Une famille lambda, où les grands-parents vivent chez leur fille mariée et maman de deux enfants. Le grand-père est un communiste de la première heure et la grand-mère une fervente croyante. Pour elle, son mari est un mécréant, un sale rouge. Pour lui, sa femme est une grenouille de bénitier. Ils ne s'épargnent aucune insulte, aucun coup vache, au grand dam de leur fille et de leur gendre. De retour de Lourdes, la mamy installe une vierge en plastique sur la télé. En réponse, le papy va accrocher juste derrière le portrait de Lénine. La coupe semble pleine, prête à déborder, et les menaces fusent : « Si vous saviez comme vous me fatiguez […] vous n'êtes que des vieux gâteux qui nous polluez la vie […] Si ça continue je vous fous en maison de vieux ». Et le jour où la vierge pleure sans raison des larmes de sang, tout le monde va basculer dans un tourbillon d'événements dont il sera difficile de se remettre.
J'ai reçu cet album regroupant en un seul les deux volumes du diptyque grâce à Lunch qui me l'a offert dans le cadre du loto BD et je me suis régalé.
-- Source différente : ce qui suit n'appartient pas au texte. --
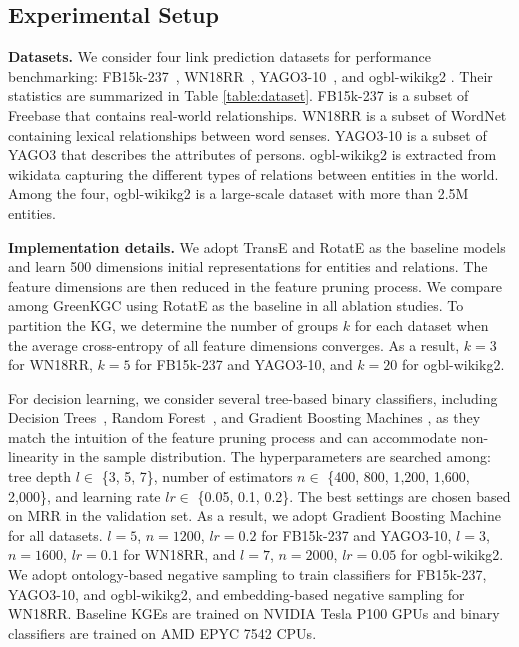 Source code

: \documentclass{article}
\begin{document}
\subsection{Experimental Setup}

{\bf Datasets.} We consider four link prediction datasets for 
performance benchmarking: FB15k-237~\citep{bordes2013translating,
toutanova2015observed}, WN18RR~\citep{bordes2013translating,
dettmers2018convolutional}, YAGO3-10~\citep{dettmers2018convolutional},
and ogbl-wikikg2 \citep{hu2020open}.
Their statistics are summarized in Table \ref{table:dataset}. 
FB15k-237 is a subset of Freebase
\citep{bollacker2008freebase} that contains real-world relationships.
WN18RR is a subset of WordNet \citep{miller1995wordnet} containing
lexical relationships between word senses. YAGO3-10 is a subset of YAGO3
\citep{mahdisoltani2014yago3} that describes the attributes of persons.
ogbl-wikikg2 is extracted from wikidata \citep{vrandevcic2014wikidata}
capturing the different types of relations between entities in the world.
Among the four, ogbl-wikikg2 is a large-scale dataset with more than 2.5M
entities.

{\bf Implementation details.} We adopt TransE \citep{bordes2013translating} 
and RotatE \citep{sun2018rotate} as the baseline models and learn 500 
dimensions initial representations for entities and relations. The feature
dimensions are then reduced in the feature pruning process.
We compare among GreenKGC using RotatE as the baseline in all ablation studies.
To partition the KG, we determine the number of groups $k$ for each dataset
when the average cross-entropy of all feature dimensions converges. As a result,
$k=3$ for WN18RR, $k=5$ for FB15k-237 and YAGO3-10, and $k=20$ for ogbl-wikikg2.

For decision learning, we consider several tree-based binary classifiers, 
including Decision Trees~\citep{breiman2017classification}, 
Random Forest~\citep{breiman2001random}, and Gradient Boosting Machines 
\citep{chen2016xgboost}, as they match the intuition of the feature 
pruning process and can accommodate non-linearity in the sample
distribution. The hyperparameters are searched among: 
tree depth $l \in$ \{3, 5, 7\}, number of estimators $n \in$ \{400, 800,
1,200, 1,600, 2,000\}, and learning rate $lr \in$ \{0.05, 0.1, 
0.2\}. The best settings are chosen based on MRR in the validation set. As 
a result, we adopt Gradient Boosting Machine for all datasets. 
$l = 5$, $n = 1200$, $lr = 0.2$ for FB15k-237 and YAGO3-10, 
$l = 3$, $n = 1600$, $lr = 0.1$ for WN18RR, and $l = 7$, $n = 2000$, 
$lr = 0.05$ for ogbl-wikikg2. We adopt ontology-based
negative sampling to train classifiers for FB15k-237, YAGO3-10, 
and ogbl-wikikg2, and embedding-based negative sampling for WN18RR. 
Baseline KGEs are trained on NVIDIA Tesla P100 GPUs and binary 
classifiers are trained on AMD EPYC 7542 CPUs.
\end{document}
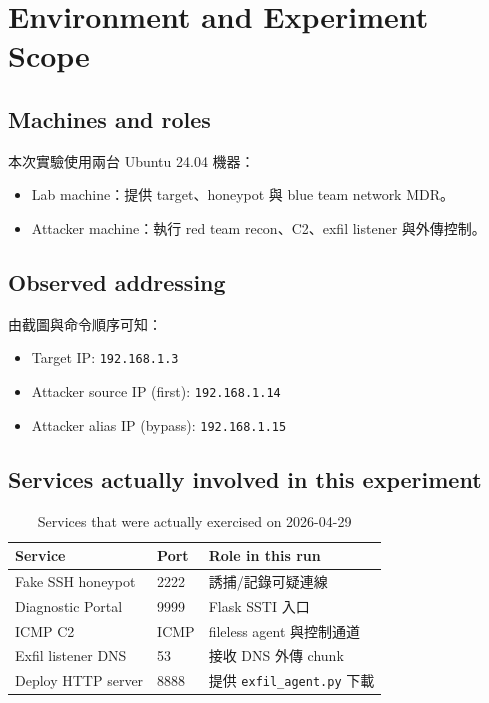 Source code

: \documentclass[UTF8,11pt]{ctexart}
\begin{document}
\section{Environment and Experiment Scope}

\subsection{Machines and roles}
本次實驗使用兩台 Ubuntu 24.04 機器：
\begin{itemize}[leftmargin=*]
  \item Lab machine：提供 target、honeypot 與 blue team network MDR。
  \item Attacker machine：執行 red team recon、C2、exfil listener 與外傳控制。
\end{itemize}

\subsection{Observed addressing}
由截圖與命令順序可知：
\begin{itemize}[leftmargin=*]
  \item Target IP: \texttt{192.168.1.3}
  \item Attacker source IP (first): \texttt{192.168.1.14}
  \item Attacker alias IP (bypass): \texttt{192.168.1.15}
\end{itemize}

\subsection{Services actually involved in this experiment}
\begin{table}[H]
\centering
\begin{tabular}{lll}
\toprule
Service & Port & Role in this run \\
\midrule
Fake SSH honeypot & 2222 & 誘捕/記錄可疑連線 \\
Diagnostic Portal & 9999 & Flask SSTI 入口 \\
ICMP C2 & ICMP & fileless agent 與控制通道 \\
Exfil listener DNS & 53 & 接收 DNS 外傳 chunk \\
Deploy HTTP server & 8888 & 提供 \texttt{exfil\_agent.py} 下載 \\
\bottomrule
\end{tabular}
\caption{Services that were actually exercised on 2026-04-29}
\end{table}
\end{document}
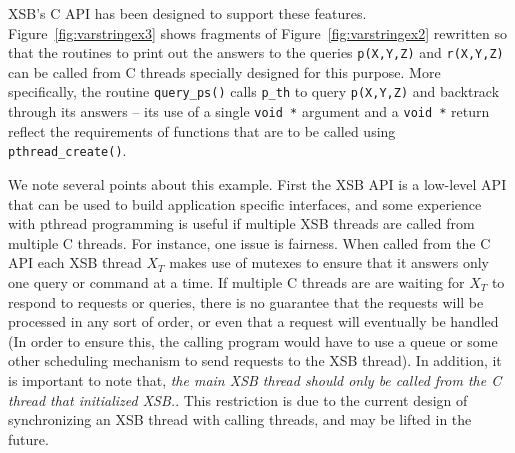 XSB's C API has been designed to support these features.
Figure~\ref{fig:varstringex3} shows fragments of
Figure~\ref{fig:varstringex2} rewritten so that the routines to print
out the answers to the queries {\tt p(X,Y,Z)} and {\tt r(X,Y,Z)} can
be called from C threads specially designed for this purpose.  More
specifically, the routine {\tt query\_ps()} calls {\tt p\_th} to query
{\tt p(X,Y,Z)} and backtrack through its answers -- its use of a
single {\tt void *} argument and a {\tt void *} return reflect the
requirements of functions that are to be called using {\tt
  pthread\_create()}.

We note several points about this example.  First the XSB API is a
low-level API that can be used to build application specific
interfaces, and some experience with pthread programming is useful if
multiple XSB threads are called from multiple C threads.  For
instance, one issue is fairness.  When called from the C API each XSB
thread $X_T$ makes use of mutexes to ensure that it answers only one
query or command at a time.  If multiple C threads are are waiting for
$X_T$ to respond to requests or queries, there is no guarantee that
the requests will be processed in any sort of order, or even that a
request will eventually be handled (In order to ensure this, the
calling program would have to use a queue or some other scheduling
mechanism to send requests to the XSB thread).  In addition, it is
important to note that, {\em the main XSB thread should only be called
  from the C thread that initialized XSB.}.  This restriction is due
to the current design of synchronizing an XSB thread with calling
threads, and may be lifted in the future.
C'est Rabaté comme je l'aime, celui des petits ruisseaux ou des pieds dedans, parfaitement à l'aise pour croquer la France d'en bas, pour mettre en scène le quotidien d'anonymes dans des coins perdus de province. Ici c'est caricatural mais en même temps très réaliste. Caricatural parce que les portraits du représentant de la lutte des classes abonné à l'huma et de sa femme bigote sont tirés à l'extrême, comme celui du frangin bien beauf amateur de Ricard. Et très réaliste par ce que chaque séquence sonne vrai, des engueulades aux dîners de famille, des discussions de couple aux jeux d'enfants. C'est touchant aussi sur la fin et puis drôle souvent, très souvent même. Les dialogues sont ciselés, la répartie de chacun donnant du sel à l'ensemble.
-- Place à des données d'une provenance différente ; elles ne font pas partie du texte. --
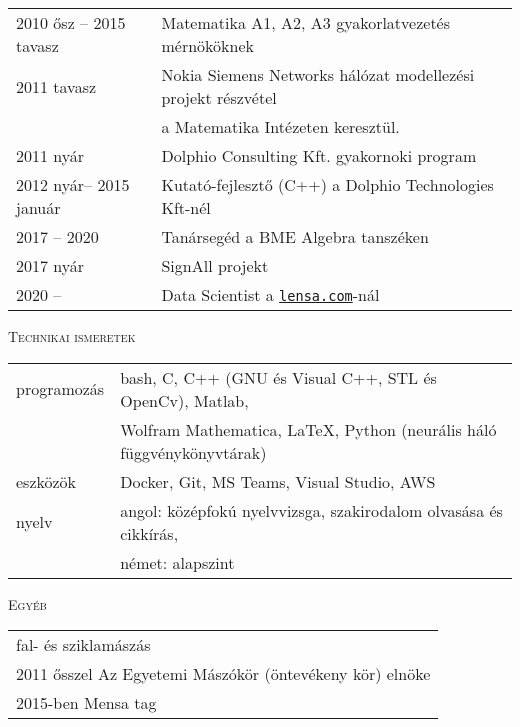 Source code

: \documentclass[12pt]{article}
\begin{document}
       \begin{tabular}{p{4cm}l}
	       2010 ősz -- 2015 tavasz & Matematika A1, A2, A3 gyakorlatvezetés mérnököknek\\
           2011 tavasz  & Nokia Siemens Networks hálózat modellezési projekt részvétel\\ & a Matematika Intézeten keresztül. \\
		   2011 nyár    & Dolphio Consulting Kft. gyakornoki program\\
		   2012 nyár-- 2015 január & Kutató-fejlesztő (C++) a Dolphio Technologies Kft-nél \\
           2017 -- 2020 & Tanársegéd a BME Algebra tanszéken \\
           2017 nyár & SignAll projekt \\
           2020 -- & Data Scientist a \href{https://lensa.com/}{\texttt{lensa.com}}-nál
       \end{tabular}
 
 \textsc{Technikai ismeretek}

    \begin{tabular}{p{3cm}l}
	       programozás & bash, C, C++ (GNU és Visual C++, STL és OpenCv), Matlab, \\
                             & Wolfram Mathematica, \LaTeX, Python (neurális háló függvénykönyvtárak) \\
           eszközök & Docker, Git, MS Teams, Visual Studio, AWS \\
           nyelv & angol: középfokú nyelvvizsga, szakirodalom olvasása és cikkírás, \\
                 & német: alapszint
   \end{tabular}
   
 \textsc{Egyéb}
 
    \begin{tabular}{l}
        fal- és sziklamászás\\
        2011 ősszel Az Egyetemi Mászókör (öntevékeny kör) elnöke \\
        2015-ben Mensa tag
   \end{tabular}
\end{document}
J'ai par contre eu beaucoup de mal avec le dessin particulièrement naïf et les couleurs pas folichonnes du tout. Mais on s'y fait assez vite et une fois à l'aise pour reconnaître chaque protagoniste, on se laisse davantage porté par l'histoire que par le graphisme.
Au final, cette chronique familiale douce-amère est un régal de justesse et de drôlerie. Un bonbon sucré à déguster sans modération.
Merci Lunch, c'était un choix parfait pour moi !
La Marie en plastique (toute entière) de Prudhomme et Rabaté. Futuropolis, 2008. 118 pages. 20 euros.